Penggunaan antibiotik akan menguntungkan dan memberikan efek bila diresepkan
dan dikonsumsi sesuai dengan aturan. Namun, sekarang ini antibiotik telah
digunakan secara bebas dan luas oleh masyarakat tanpa mengetahui dampak dari
pemakaian tanpa aturan. Di berbagai bagian rumah sakit ditemukan sekitar 30-
80% penggunaan antibiotik tidak berdasarkan indikasi. Penggunaannya yang terus
menerus meningkat inilah yang dapat menimbulkan berbagai masalah. Masalah
terpenting adalah timbulnya galur bakteri resisten terhadap berbagai jenis
antibiotik yang dapat menyebabkan pengobatan penyakit infeksi dengan antibiotik
tidak lagi efisien atau bahkan menjadi lebih mahal. (Yarza et al, 2015)
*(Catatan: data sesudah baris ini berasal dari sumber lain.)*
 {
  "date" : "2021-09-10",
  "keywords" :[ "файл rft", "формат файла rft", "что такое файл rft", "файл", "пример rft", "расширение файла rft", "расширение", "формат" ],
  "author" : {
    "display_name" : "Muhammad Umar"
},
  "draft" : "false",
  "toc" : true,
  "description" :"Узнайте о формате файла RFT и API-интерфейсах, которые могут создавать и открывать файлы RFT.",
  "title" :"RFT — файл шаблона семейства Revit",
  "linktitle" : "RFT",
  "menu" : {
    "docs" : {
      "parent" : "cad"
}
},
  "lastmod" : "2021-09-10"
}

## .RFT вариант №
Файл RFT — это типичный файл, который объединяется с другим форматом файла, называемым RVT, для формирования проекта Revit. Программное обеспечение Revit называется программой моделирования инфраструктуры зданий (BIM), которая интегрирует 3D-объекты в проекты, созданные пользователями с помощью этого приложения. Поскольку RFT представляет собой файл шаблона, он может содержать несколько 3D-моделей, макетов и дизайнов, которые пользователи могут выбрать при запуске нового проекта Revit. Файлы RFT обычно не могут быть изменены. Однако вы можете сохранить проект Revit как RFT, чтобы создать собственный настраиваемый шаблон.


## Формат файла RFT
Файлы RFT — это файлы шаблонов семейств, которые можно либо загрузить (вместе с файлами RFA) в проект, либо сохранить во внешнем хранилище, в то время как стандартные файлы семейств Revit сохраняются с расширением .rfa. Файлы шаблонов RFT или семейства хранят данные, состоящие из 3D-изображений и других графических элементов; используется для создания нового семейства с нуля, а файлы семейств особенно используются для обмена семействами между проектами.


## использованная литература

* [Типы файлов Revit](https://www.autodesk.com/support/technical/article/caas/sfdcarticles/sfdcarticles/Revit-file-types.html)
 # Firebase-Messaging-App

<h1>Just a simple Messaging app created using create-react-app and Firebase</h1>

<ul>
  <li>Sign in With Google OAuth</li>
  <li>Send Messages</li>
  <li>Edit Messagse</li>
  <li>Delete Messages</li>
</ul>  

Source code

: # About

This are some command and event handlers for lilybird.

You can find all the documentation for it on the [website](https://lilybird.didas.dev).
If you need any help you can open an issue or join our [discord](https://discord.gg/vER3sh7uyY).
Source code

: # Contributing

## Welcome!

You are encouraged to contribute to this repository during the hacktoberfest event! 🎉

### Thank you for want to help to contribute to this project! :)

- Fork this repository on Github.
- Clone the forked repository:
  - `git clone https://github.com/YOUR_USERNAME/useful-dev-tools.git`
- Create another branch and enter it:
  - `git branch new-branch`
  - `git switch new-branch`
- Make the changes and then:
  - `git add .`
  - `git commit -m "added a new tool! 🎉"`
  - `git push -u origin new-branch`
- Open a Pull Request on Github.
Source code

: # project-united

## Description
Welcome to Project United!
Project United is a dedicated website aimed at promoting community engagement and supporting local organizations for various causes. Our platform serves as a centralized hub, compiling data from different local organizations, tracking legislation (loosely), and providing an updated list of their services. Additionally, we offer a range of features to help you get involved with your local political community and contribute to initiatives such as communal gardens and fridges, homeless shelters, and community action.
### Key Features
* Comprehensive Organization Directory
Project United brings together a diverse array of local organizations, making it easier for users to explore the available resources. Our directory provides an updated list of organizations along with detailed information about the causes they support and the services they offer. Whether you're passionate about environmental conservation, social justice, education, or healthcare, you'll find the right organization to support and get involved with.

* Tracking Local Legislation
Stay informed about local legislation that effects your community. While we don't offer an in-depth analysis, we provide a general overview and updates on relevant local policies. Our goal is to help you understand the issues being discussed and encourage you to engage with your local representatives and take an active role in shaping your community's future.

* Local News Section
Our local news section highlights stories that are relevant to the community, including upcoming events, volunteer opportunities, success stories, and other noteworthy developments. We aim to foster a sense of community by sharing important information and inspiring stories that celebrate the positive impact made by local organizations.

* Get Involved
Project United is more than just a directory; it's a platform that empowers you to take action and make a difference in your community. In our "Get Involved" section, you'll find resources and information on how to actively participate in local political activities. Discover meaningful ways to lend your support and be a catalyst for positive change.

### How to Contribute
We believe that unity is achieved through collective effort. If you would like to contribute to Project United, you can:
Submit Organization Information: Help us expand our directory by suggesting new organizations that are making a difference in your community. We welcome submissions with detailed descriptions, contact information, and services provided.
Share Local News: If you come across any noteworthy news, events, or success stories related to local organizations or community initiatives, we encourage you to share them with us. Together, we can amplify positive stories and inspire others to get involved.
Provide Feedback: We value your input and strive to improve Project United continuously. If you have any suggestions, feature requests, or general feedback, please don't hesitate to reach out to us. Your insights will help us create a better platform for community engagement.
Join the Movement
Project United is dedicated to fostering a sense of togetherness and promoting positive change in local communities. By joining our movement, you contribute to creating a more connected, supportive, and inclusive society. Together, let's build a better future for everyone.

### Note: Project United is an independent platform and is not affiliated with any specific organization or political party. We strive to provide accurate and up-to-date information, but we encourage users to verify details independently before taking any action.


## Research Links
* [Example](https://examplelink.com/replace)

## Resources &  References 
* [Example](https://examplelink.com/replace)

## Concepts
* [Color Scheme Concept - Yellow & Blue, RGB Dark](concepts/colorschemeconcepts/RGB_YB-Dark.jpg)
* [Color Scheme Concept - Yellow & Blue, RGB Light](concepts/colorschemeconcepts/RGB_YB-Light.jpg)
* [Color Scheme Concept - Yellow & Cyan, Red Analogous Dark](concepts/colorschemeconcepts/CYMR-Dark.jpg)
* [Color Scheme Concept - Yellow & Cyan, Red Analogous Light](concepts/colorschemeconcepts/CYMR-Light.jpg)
2.4.1 Penggunaan Antibiotik
a) Terapi empiris
17
Terapi empiris merupakan terapi awal yang diberikan pada pasien, karena
belum diketahui bakteri dari infeksi tersebut maka antibiotik yang digunakan
adalah antibiotik spektrum luas, setelah diketahui bakteri dari infeksi maka terapi
empiris akan diganti dengan terapi definitif.
b) Terapi definitif
Terapi definitif adalah terapi dengan antibiotik yang dipilih sesuai dengan
etiologi penyebab infeksi, antibiotik yang digunakan adalah antibiotik spektrum
sempit yang spesifik terhadap bakteri penyebab.
c) Profilaksis
Antibiotik profilaksis diberikan dengan indikasi untuk mengurangi insidensi
post operative surgical site infection yang diakibatkan oleh flora normal kulit
maupun infeksi iatrogenik dari prosedur pembedahan yang tidak sesuai, waktu
pemberian yang ideal adalah satu jam sebelum insisi awal pada surgical site.
(Pratiwi, 2018)
2.4.2 Penggolongan Antibiotik
Dalam pembagian atau klasifikasinya antibiotika dibedakan berdasar cara
kerja maupun spektrum kerjanya. Akan tetapi klasifikasi tersebut secara klinis
masih kurang sepsifik. Secara klinis klasifikasi yang paling sering dipakai adalah
berdasarkan susunan senyawa kimia dari masing-masing antibiotik. Klasifikasi ini
sering dipakai karena sifatnya yang praktis, nama obat yang dipakai langsung
terkait dengan golongan senyawa kimia masing-masing. Antibiotika yang dibagi
berdasar senyawa kimianya antara lain golongan penicillin, cephalosporin,
amfenikol, aminoglikosida, tetrasiklin, makrolida, linkosamid, polipeptida, dan
antimikobakterium. Semakin berkembangnya ilmu pengetahuan klasifikasi atau
penggolongan antibiotika dikelompokan lebih spesifik lagi. Pada saati ini juga
mulai diperkenalkan jenis-jenis baru dari golongan beta laktam misalnya
kelompok monosiklik beta laktam yakni aztreonam, yang terutama aktif terhadap
kuman Gram negatif, termasuk pseudomonas. Salain itu ada juga antibiotika
karbapenem (misalnya imipenem) yang dikatakan tahan terhadap penisilinase dan
aktif terhadap kumankuman Gram positif dan Gram negatif. (Utami, 2012)
18
2.4.3 Klindamisin
Klindamisin merupakan antibiotika linkosamid semisintetik yang
diturunkan dari linkomisin. Termasuk ke dalam antibiotika bakteriostatik,
klindamisin memiliki aktifitas kerja dengan menghambat sintesa protein bakteri.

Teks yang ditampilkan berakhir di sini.